#### Assigned task
The expected output is every entry, copied exactly.

#### Dataset records

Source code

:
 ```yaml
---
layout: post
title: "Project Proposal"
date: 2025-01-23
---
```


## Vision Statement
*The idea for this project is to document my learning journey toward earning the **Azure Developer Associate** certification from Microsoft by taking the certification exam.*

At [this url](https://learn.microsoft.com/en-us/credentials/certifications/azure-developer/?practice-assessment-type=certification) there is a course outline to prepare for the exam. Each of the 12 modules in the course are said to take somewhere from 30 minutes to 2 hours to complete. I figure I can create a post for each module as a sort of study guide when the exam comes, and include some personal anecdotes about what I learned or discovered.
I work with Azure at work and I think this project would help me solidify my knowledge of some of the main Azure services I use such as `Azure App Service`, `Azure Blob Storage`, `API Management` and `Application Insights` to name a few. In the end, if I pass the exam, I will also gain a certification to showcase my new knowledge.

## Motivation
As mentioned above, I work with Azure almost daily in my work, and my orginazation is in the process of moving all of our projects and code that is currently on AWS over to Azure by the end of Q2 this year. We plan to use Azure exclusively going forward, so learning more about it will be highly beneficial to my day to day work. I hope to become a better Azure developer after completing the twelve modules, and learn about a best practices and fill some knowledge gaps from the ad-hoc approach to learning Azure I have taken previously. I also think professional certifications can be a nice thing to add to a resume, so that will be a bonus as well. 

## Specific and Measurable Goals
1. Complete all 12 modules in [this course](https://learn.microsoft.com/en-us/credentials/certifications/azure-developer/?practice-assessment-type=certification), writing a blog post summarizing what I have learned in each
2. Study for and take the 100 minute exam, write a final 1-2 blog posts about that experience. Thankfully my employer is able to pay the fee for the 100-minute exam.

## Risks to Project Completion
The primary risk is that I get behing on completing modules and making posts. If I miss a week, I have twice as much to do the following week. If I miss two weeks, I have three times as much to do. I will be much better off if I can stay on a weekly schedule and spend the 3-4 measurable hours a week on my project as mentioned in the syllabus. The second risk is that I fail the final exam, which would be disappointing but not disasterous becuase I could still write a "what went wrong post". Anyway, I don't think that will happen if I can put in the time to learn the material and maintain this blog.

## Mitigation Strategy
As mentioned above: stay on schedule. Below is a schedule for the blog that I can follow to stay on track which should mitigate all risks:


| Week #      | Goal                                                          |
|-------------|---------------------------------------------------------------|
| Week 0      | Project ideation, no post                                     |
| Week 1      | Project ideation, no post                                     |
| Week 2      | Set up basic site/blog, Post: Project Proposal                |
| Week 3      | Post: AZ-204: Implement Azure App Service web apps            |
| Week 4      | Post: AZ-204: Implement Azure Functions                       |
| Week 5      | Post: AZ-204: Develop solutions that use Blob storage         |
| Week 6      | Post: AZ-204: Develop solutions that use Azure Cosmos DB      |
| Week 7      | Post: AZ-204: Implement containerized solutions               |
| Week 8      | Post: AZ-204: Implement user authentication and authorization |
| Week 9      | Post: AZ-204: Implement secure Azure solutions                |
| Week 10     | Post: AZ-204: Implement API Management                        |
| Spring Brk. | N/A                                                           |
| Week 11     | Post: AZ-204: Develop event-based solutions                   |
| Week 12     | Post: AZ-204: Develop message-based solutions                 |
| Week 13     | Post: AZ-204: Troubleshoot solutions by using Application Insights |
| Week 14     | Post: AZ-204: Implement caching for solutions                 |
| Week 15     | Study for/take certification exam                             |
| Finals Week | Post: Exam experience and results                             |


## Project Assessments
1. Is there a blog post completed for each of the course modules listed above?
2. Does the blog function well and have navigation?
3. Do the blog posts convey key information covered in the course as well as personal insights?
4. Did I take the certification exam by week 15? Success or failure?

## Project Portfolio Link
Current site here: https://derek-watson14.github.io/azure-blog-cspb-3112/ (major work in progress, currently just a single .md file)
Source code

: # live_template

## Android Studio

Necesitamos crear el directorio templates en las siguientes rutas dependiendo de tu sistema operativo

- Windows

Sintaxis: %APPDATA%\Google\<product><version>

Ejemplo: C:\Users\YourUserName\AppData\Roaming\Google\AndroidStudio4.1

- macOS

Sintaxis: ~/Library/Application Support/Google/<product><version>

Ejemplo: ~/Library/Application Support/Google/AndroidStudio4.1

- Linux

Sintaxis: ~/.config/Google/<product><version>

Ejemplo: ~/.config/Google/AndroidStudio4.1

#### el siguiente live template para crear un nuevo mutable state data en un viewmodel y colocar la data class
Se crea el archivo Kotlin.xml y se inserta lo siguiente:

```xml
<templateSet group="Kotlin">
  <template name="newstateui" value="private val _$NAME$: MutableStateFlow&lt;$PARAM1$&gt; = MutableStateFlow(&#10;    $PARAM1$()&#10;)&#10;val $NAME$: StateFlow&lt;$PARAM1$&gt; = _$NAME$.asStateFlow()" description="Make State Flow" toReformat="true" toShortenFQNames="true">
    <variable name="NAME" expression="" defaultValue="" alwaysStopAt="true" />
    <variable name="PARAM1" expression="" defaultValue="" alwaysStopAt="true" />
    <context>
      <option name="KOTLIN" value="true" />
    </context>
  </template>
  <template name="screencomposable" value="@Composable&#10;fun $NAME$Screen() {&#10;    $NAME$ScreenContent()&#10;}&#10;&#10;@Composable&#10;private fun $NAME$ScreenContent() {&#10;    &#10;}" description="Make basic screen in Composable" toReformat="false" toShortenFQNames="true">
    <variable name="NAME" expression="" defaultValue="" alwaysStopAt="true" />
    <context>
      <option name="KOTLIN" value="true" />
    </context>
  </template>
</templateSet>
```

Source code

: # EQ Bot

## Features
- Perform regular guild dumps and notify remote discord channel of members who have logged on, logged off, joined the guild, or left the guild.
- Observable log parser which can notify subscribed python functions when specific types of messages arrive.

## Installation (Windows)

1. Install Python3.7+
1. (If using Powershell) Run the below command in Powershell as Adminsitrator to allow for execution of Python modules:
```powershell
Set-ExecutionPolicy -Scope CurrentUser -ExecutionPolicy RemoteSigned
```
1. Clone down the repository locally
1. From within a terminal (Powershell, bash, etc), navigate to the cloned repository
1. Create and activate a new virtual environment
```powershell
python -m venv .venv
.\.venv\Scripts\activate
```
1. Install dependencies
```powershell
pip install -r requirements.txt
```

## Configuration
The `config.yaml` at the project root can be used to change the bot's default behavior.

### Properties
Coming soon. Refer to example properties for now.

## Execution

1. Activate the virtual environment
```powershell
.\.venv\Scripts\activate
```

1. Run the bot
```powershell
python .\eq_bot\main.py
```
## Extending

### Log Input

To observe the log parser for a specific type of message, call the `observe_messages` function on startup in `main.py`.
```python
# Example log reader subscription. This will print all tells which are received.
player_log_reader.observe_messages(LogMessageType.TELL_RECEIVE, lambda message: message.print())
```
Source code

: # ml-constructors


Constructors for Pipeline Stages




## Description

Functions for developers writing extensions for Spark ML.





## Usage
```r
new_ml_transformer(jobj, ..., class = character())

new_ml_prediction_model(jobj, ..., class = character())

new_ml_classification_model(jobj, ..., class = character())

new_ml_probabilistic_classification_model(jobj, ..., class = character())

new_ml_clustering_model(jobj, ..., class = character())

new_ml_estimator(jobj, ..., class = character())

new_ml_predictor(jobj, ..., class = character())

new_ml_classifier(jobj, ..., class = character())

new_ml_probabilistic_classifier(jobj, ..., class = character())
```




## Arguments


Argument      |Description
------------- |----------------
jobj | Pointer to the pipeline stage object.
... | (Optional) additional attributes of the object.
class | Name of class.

#### Answer below
Source code

:
 ```yaml
---
layout: post
title: "Project Proposal"
date: 2025-01-23
---
```


## Vision Statement
*The idea for this project is to document my learning journey toward earning the **Azure Developer Associate** certification from Microsoft by taking the certification exam.*

At [this url](https://learn.microsoft.com/en-us/credentials/certifications/azure-developer/?practice-assessment-type=certification) there is a course outline to prepare for the exam. Each of the 12 modules in the course are said to take somewhere from 30 minutes to 2 hours to complete. I figure I can create a post for each module as a sort of study guide when the exam comes, and include some personal anecdotes about what I learned or discovered.
I work with Azure at work and I think this project would help me solidify my knowledge of some of the main Azure services I use such as `Azure App Service`, `Azure Blob Storage`, `API Management` and `Application Insights` to name a few. In the end, if I pass the exam, I will also gain a certification to showcase my new knowledge.

## Motivation
As mentioned above, I work with Azure almost daily in my work, and my orginazation is in the process of moving all of our projects and code that is currently on AWS over to Azure by the end of Q2 this year. We plan to use Azure exclusively going forward, so learning more about it will be highly beneficial to my day to day work. I hope to become a better Azure developer after completing the twelve modules, and learn about a best practices and fill some knowledge gaps from the ad-hoc approach to learning Azure I have taken previously. I also think professional certifications can be a nice thing to add to a resume, so that will be a bonus as well. 

## Specific and Measurable Goals
1. Complete all 12 modules in [this course](https://learn.microsoft.com/en-us/credentials/certifications/azure-developer/?practice-assessment-type=certification), writing a blog post summarizing what I have learned in each
2. Study for and take the 100 minute exam, write a final 1-2 blog posts about that experience. Thankfully my employer is able to pay the fee for the 100-minute exam.

## Risks to Project Completion
The primary risk is that I get behing on completing modules and making posts. If I miss a week, I have twice as much to do the following week. If I miss two weeks, I have three times as much to do. I will be much better off if I can stay on a weekly schedule and spend the 3-4 measurable hours a week on my project as mentioned in the syllabus. The second risk is that I fail the final exam, which would be disappointing but not disasterous becuase I could still write a "what went wrong post". Anyway, I don't think that will happen if I can put in the time to learn the material and maintain this blog.

## Mitigation Strategy
As mentioned above: stay on schedule. Below is a schedule for the blog that I can follow to stay on track which should mitigate all risks:


| Week #      | Goal                                                          |
|-------------|---------------------------------------------------------------|
| Week 0      | Project ideation, no post                                     |
| Week 1      | Project ideation, no post                                     |
| Week 2      | Set up basic site/blog, Post: Project Proposal                |
| Week 3      | Post: AZ-204: Implement Azure App Service web apps            |
| Week 4      | Post: AZ-204: Implement Azure Functions                       |
| Week 5      | Post: AZ-204: Develop solutions that use Blob storage         |
| Week 6      | Post: AZ-204: Develop solutions that use Azure Cosmos DB      |
| Week 7      | Post: AZ-204: Implement containerized solutions               |
| Week 8      | Post: AZ-204: Implement user authentication and authorization |
| Week 9      | Post: AZ-204: Implement secure Azure solutions                |
| Week 10     | Post: AZ-204: Implement API Management                        |
| Spring Brk. | N/A                                                           |
| Week 11     | Post: AZ-204: Develop event-based solutions                   |
| Week 12     | Post: AZ-204: Develop message-based solutions                 |
| Week 13     | Post: AZ-204: Troubleshoot solutions by using Application Insights |
| Week 14     | Post: AZ-204: Implement caching for solutions                 |
| Week 15     | Study for/take certification exam                             |
| Finals Week | Post: Exam experience and results                             |


## Project Assessments
1. Is there a blog post completed for each of the course modules listed above?
2. Does the blog function well and have navigation?
3. Do the blog posts convey key information covered in the course as well as personal insights?
4. Did I take the certification exam by week 15? Success or failure?

## Project Portfolio Link
Current site here: https://derek-watson14.github.io/azure-blog-cspb-3112/ (major work in progress, currently just a single .md file)
Source code

: # live_template

## Android Studio

Necesitamos crear el directorio templates en las siguientes rutas dependiendo de tu sistema operativo

- Windows

Sintaxis: %APPDATA%\Google\<product><version>

Ejemplo: C:\Users\YourUserName\AppData\Roaming\Google\AndroidStudio4.1

- macOS

Sintaxis: ~/Library/Application Support/Google/<product><version>

Ejemplo: ~/Library/Application Support/Google/AndroidStudio4.1

- Linux

Sintaxis: ~/.config/Google/<product><version>

Ejemplo: ~/.config/Google/AndroidStudio4.1

#### el siguiente live template para crear un nuevo mutable state data en un viewmodel y colocar la data class
Se crea el archivo Kotlin.xml y se inserta lo siguiente:

```xml
<templateSet group="Kotlin">
  <template name="newstateui" value="private val _$NAME$: MutableStateFlow&lt;$PARAM1$&gt; = MutableStateFlow(&#10;    $PARAM1$()&#10;)&#10;val $NAME$: StateFlow&lt;$PARAM1$&gt; = _$NAME$.asStateFlow()" description="Make State Flow" toReformat="true" toShortenFQNames="true">
    <variable name="NAME" expression="" defaultValue="" alwaysStopAt="true" />
    <variable name="PARAM1" expression="" defaultValue="" alwaysStopAt="true" />
    <context>
      <option name="KOTLIN" value="true" />
    </context>
  </template>
  <template name="screencomposable" value="@Composable&#10;fun $NAME$Screen() {&#10;    $NAME$ScreenContent()&#10;}&#10;&#10;@Composable&#10;private fun $NAME$ScreenContent() {&#10;    &#10;}" description="Make basic screen in Composable" toReformat="false" toShortenFQNames="true">
    <variable name="NAME" expression="" defaultValue="" alwaysStopAt="true" />
    <context>
      <option name="KOTLIN" value="true" />
    </context>
  </template>
</templateSet>
```

Source code

: # EQ Bot

## Features
- Perform regular guild dumps and notify remote discord channel of members who have logged on, logged off, joined the guild, or left the guild.
- Observable log parser which can notify subscribed python functions when specific types of messages arrive.

## Installation (Windows)

1. Install Python3.7+
1. (If using Powershell) Run the below command in Powershell as Adminsitrator to allow for execution of Python modules:
```powershell
Set-ExecutionPolicy -Scope CurrentUser -ExecutionPolicy RemoteSigned
```
1. Clone down the repository locally
1. From within a terminal (Powershell, bash, etc), navigate to the cloned repository
1. Create and activate a new virtual environment
```powershell
python -m venv .venv
.\.venv\Scripts\activate
```
1. Install dependencies
```powershell
pip install -r requirements.txt
```

## Configuration
The `config.yaml` at the project root can be used to change the bot's default behavior.

### Properties
Coming soon. Refer to example properties for now.

## Execution

1. Activate the virtual environment
```powershell
.\.venv\Scripts\activate
```

1. Run the bot
```powershell
python .\eq_bot\main.py
```
## Extending

### Log Input

To observe the log parser for a specific type of message, call the `observe_messages` function on startup in `main.py`.
```python
# Example log reader subscription. This will print all tells which are received.
player_log_reader.observe_messages(LogMessageType.TELL_RECEIVE, lambda message: message.print())
```
Source code

: # ml-constructors


Constructors for Pipeline Stages




## Description

Functions for developers writing extensions for Spark ML.





## Usage
```r
new_ml_transformer(jobj, ..., class = character())

new_ml_prediction_model(jobj, ..., class = character())

new_ml_classification_model(jobj, ..., class = character())

new_ml_probabilistic_classification_model(jobj, ..., class = character())

new_ml_clustering_model(jobj, ..., class = character())

new_ml_estimator(jobj, ..., class = character())

new_ml_predictor(jobj, ..., class = character())

new_ml_classifier(jobj, ..., class = character())

new_ml_probabilistic_classifier(jobj, ..., class = character())
```




## Arguments


Argument      |Description
------------- |----------------
jobj | Pointer to the pipeline stage object.
... | (Optional) additional attributes of the object.
class | Name of class.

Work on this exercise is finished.